> [Exercise prompt] Could you write out all of the data again, word for word?

> [Exercise data]
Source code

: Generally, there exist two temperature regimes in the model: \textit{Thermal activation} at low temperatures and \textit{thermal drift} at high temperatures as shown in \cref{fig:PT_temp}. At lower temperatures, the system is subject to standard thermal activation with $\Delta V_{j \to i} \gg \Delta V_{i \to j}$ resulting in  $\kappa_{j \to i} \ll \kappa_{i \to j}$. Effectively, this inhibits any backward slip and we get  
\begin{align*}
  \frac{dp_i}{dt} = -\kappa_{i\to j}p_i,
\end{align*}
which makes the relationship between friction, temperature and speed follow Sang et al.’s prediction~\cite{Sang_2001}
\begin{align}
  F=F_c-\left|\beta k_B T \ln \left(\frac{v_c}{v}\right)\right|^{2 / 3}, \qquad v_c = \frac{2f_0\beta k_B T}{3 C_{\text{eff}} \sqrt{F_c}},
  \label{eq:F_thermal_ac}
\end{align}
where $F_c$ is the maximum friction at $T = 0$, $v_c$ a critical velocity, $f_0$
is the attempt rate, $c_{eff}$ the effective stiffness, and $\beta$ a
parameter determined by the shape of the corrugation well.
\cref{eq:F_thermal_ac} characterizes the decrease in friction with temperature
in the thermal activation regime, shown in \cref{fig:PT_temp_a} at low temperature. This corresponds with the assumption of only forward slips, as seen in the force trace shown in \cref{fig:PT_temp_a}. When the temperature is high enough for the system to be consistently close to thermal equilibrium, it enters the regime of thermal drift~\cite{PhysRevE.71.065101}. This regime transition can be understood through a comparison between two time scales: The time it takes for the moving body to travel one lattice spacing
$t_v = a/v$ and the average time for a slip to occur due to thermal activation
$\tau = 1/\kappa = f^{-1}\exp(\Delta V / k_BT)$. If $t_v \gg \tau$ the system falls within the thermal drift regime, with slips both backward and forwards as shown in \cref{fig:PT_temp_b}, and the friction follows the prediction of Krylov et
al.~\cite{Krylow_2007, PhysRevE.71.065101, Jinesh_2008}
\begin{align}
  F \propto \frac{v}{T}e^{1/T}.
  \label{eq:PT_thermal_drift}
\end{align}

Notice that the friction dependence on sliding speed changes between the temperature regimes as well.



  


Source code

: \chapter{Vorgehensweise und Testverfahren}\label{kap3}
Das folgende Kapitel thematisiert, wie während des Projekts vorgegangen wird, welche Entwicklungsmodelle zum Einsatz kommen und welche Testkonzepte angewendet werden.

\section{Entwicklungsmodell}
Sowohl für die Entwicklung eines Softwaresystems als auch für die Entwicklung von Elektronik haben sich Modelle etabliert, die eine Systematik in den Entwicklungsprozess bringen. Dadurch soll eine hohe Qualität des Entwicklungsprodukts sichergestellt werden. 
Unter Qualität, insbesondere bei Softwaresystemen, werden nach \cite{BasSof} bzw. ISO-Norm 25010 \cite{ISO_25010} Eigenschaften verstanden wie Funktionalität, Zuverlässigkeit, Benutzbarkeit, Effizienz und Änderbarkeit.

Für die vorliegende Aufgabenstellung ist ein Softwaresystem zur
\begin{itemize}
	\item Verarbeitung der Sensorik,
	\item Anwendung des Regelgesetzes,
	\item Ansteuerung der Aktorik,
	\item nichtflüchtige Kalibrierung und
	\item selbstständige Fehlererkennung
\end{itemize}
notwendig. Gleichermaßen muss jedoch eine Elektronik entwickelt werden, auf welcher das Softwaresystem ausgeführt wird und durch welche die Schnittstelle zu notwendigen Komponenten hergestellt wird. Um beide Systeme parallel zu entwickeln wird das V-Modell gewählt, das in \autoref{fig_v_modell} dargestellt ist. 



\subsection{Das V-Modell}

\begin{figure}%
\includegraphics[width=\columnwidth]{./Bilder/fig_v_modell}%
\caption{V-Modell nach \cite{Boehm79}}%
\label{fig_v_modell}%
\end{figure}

> [Answer to the problem]
Source code

: Generally, there exist two temperature regimes in the model: \textit{Thermal activation} at low temperatures and \textit{thermal drift} at high temperatures as shown in \cref{fig:PT_temp}. At lower temperatures, the system is subject to standard thermal activation with $\Delta V_{j \to i} \gg \Delta V_{i \to j}$ resulting in  $\kappa_{j \to i} \ll \kappa_{i \to j}$. Effectively, this inhibits any backward slip and we get  
\begin{align*}
  \frac{dp_i}{dt} = -\kappa_{i\to j}p_i,
\end{align*}
which makes the relationship between friction, temperature and speed follow Sang et al.’s prediction~\cite{Sang_2001}
\begin{align}
  F=F_c-\left|\beta k_B T \ln \left(\frac{v_c}{v}\right)\right|^{2 / 3}, \qquad v_c = \frac{2f_0\beta k_B T}{3 C_{\text{eff}} \sqrt{F_c}},
  \label{eq:F_thermal_ac}
\end{align}
where $F_c$ is the maximum friction at $T = 0$, $v_c$ a critical velocity, $f_0$
is the attempt rate, $c_{eff}$ the effective stiffness, and $\beta$ a
parameter determined by the shape of the corrugation well.
\cref{eq:F_thermal_ac} characterizes the decrease in friction with temperature
in the thermal activation regime, shown in \cref{fig:PT_temp_a} at low temperature. This corresponds with the assumption of only forward slips, as seen in the force trace shown in \cref{fig:PT_temp_a}. When the temperature is high enough for the system to be consistently close to thermal equilibrium, it enters the regime of thermal drift~\cite{PhysRevE.71.065101}. This regime transition can be understood through a comparison between two time scales: The time it takes for the moving body to travel one lattice spacing
$t_v = a/v$ and the average time for a slip to occur due to thermal activation
$\tau = 1/\kappa = f^{-1}\exp(\Delta V / k_BT)$. If $t_v \gg \tau$ the system falls within the thermal drift regime, with slips both backward and forwards as shown in \cref{fig:PT_temp_b}, and the friction follows the prediction of Krylov et
al.~\cite{Krylow_2007, PhysRevE.71.065101, Jinesh_2008}
\begin{align}
  F \propto \frac{v}{T}e^{1/T}.
  \label{eq:PT_thermal_drift}
\end{align}

Notice that the friction dependence on sliding speed changes between the temperature regimes as well.



  


Source code

: \chapter{Vorgehensweise und Testverfahren}\label{kap3}
Das folgende Kapitel thematisiert, wie während des Projekts vorgegangen wird, welche Entwicklungsmodelle zum Einsatz kommen und welche Testkonzepte angewendet werden.

\section{Entwicklungsmodell}
Sowohl für die Entwicklung eines Softwaresystems als auch für die Entwicklung von Elektronik haben sich Modelle etabliert, die eine Systematik in den Entwicklungsprozess bringen. Dadurch soll eine hohe Qualität des Entwicklungsprodukts sichergestellt werden. 
Unter Qualität, insbesondere bei Softwaresystemen, werden nach \cite{BasSof} bzw. ISO-Norm 25010 \cite{ISO_25010} Eigenschaften verstanden wie Funktionalität, Zuverlässigkeit, Benutzbarkeit, Effizienz und Änderbarkeit.

Für die vorliegende Aufgabenstellung ist ein Softwaresystem zur
\begin{itemize}
	\item Verarbeitung der Sensorik,
	\item Anwendung des Regelgesetzes,
	\item Ansteuerung der Aktorik,
	\item nichtflüchtige Kalibrierung und
	\item selbstständige Fehlererkennung
\end{itemize}
notwendig. Gleichermaßen muss jedoch eine Elektronik entwickelt werden, auf welcher das Softwaresystem ausgeführt wird und durch welche die Schnittstelle zu notwendigen Komponenten hergestellt wird. Um beide Systeme parallel zu entwickeln wird das V-Modell gewählt, das in \autoref{fig_v_modell} dargestellt ist. 



\subsection{Das V-Modell}

\begin{figure}%
\includegraphics[width=\columnwidth]{./Bilder/fig_v_modell}%
\caption{V-Modell nach \cite{Boehm79}}%
\label{fig_v_modell}%
\end{figure}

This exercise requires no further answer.